К.: Да еще с двумя полутомами.

С.: Это прекрасный труд, но для специалиста.

К.: А «Эстетика Возрождения»? Вы занимались Возрождением профессионально, учебник написали и монографию. К лосевской позиции, как вы к ней относитесь? Вы в оппозиции к ней? Все-таки Лосев очень не любил Возрождение. Он даже на вас ссылается в «Эстетике Возрождения», если я не ошибаюсь?

С.: Историки и эстетики Ренессанса собрали и перевели очень хороший двухтомник «Эстетика Возрождения». Два тома страниц по 400-500. И почему-то, это не очень ясно, заказали предисловие А. Ф. Лосеву. Объемом в четыре листа. Алексей Федорович диктует, а когда диктуешь, это ведь совсем другое, чем писать: в общем, написал он 16 листов. Искусствовед-ренессансист ныне член-корреспондент Российской Академии наук В.Н. Гращенков написал резко отрицательную рецензию. Алексей Федорович, как говорят, не растерялся, к 16 листам прибавил еще листов 30 и представил книгу в издательство «Мысль», его авторитет был уже велик и его издали. Историки-ренессансисты очень её критиковали.

К.: Были рецензии?

С.: Вскрывали противоречия, выявляли влияния Букхардта, крупнейшего историка культуры 19 века. «Эстетика Возрождения» все же некий зигзаг в творчестве А.Ф. По моему же убеждению, его «достояние навсегда» - издание Платона с прекрасными комментариями. Мы с А.В. Гулыгой помогали как могли (в частности со вступительной статьей к этому изданию).

К.: А Фохт? Ведь он никуда не попал, не сидел.

С.: Да не за что. Это был человек не от мира сего.

К.: Это ведь, фактически, единственный идеалист, который из круга дореволюционной философии остался.

С.: Он писал в стол. Много переводил с древних языков. Он учился у Когена и Наторпа. Русифицированный немец. Его не пускали на педработу как кантианца. А в узком кругу, мне рассказывали, он говорил: «Вот говорят, что я неокантианец, да какой я же я неокантианец, я ведь неоплатоник!». Перед войной вышел второй том докритического Канта (ясно, почему только докритического). Ибо в его «Истории и теории неба» сильна материалистическая тенденция, как считал Энгельс (к тому же здесь Кант «пробил брешь в метафизическом мышлении»). Но до войны вышел только второй том его докритических работ. В послевоенных сочинениях Канта эти переводы использовали. Б.А. Фохт был изумительно добрый человек и педагог, отдававшийся ученикам (П.В. Копнин, будущий директор Института философии, написал свою кандидатскую работу, чуть ли не выходя из его квартиры и пользуясь его библиотекой).
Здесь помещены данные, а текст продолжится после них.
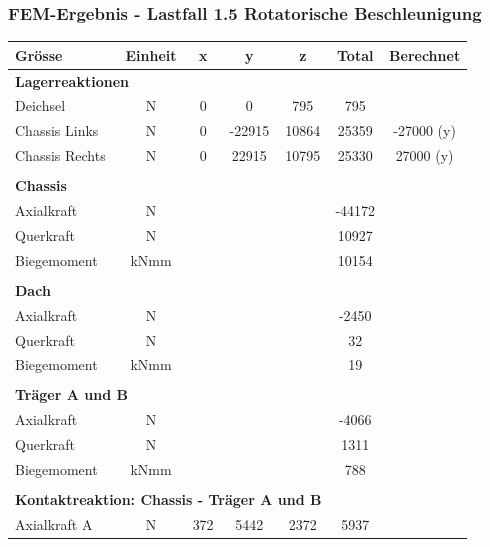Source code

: 

  \subsubsection{FEM-Ergebnis - Lastfall 1.5 Rotatorische Beschleunigung}
  \begin{table}[H]
  \centering
  \begin{tabular}{lcccccc}
  Grösse	&	Einheit	&	x	&	y	&	z	&	Total	&	Berechnet	\\	\hline
  \multicolumn{5}{l}{\textbf{Lagerreaktionen}}									&		&		\\	\thickhline
  Deichsel	&	N	&	0	&	0	&	795	&	795	&		\\
  Chassis Links	&	N	&	0	&	-22915	&	10864	&	25359	&	-27000 (y)	\footnotemark \\
  Chassis Rechts	&	N	&	0	&	22915	&	10795	&	25330	&	27000 (y)	\\	\hline	\\
  \multicolumn{5}{l}{\textbf{Chassis}}									&		&		\\	\thickhline
  Axialkraft	&	N	&		&		&		&	-44172	&		\\
  Querkraft	&	N	&		&		&		&	10927	&		\\
  Biegemoment	&	kNmm	&		&		&		&	10154	&		\\	\hline	\\
  \multicolumn{5}{l}{\textbf{Dach}}									&		&		\\	\thickhline
  Axialkraft	&	N	&		&		&		&	-2450	&		\\
  Querkraft	&	N	&		&		&		&	32	&		\\
  Biegemoment	&	kNmm	&		&		&		&	19	&		\\	\hline	\\
  \multicolumn{5}{l}{\textbf{Träger A und B}}													\\	\thickhline
  Axialkraft	&	N	&		&		&		&	-4066	&		\\
  Querkraft	&	N	&		&		&		&	1311	&		\\
  Biegemoment	&	kNmm	&		&		&		&	788	&		\\	\hline	\\
  \multicolumn{5}{l}{\textbf{Kontaktreaktion: Chassis - Träger A und B}}									&		&		\\	\thickhline
  Axialkraft A	&	N	&	372	&	5442	&	2372	&	5937	&		\\

\end{tabular}
\end{table}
К.: Он в Университете преподавал или в Педе?

С.: Я то его не знал, не познакомился. Его перевели, выгнали в Горпединститут. Там П.В. Гагарин тогда заведовал кафедрой, тоже добрейший человек. Он правильно изображен в воспоминаниях Косичева. А вот Сафронов Борис Григорьевич, умерший не очень давно, он работал там же, и мне говорил, что однажды Фохта все же допустили вести семинары по «Материализму и эмпириокритицизму». И он начал громить Ленина: что это за произведение! Здесь полно противоречий! Здесь источники не даны полностью. Так испугались, мгновенно его сняли и больше не пускали. Он умер в 46-м году, ему было всего 70 лет. К сожалению, я с ним так и не познакомился. Ибо в 43-м году, когда я вернулся на факультет, его удалили в Горпединститут. В 60-е – 50-е гг. мы много сделали по изданию классиков прошлого. Мы, то есть Гулыга и я руководили (де факто) подбором и изданием библиотеки «Философское наследие» (политическим руководителем был назначен М.Б. Митин). Я позже организовал и «Памятники философской мысли».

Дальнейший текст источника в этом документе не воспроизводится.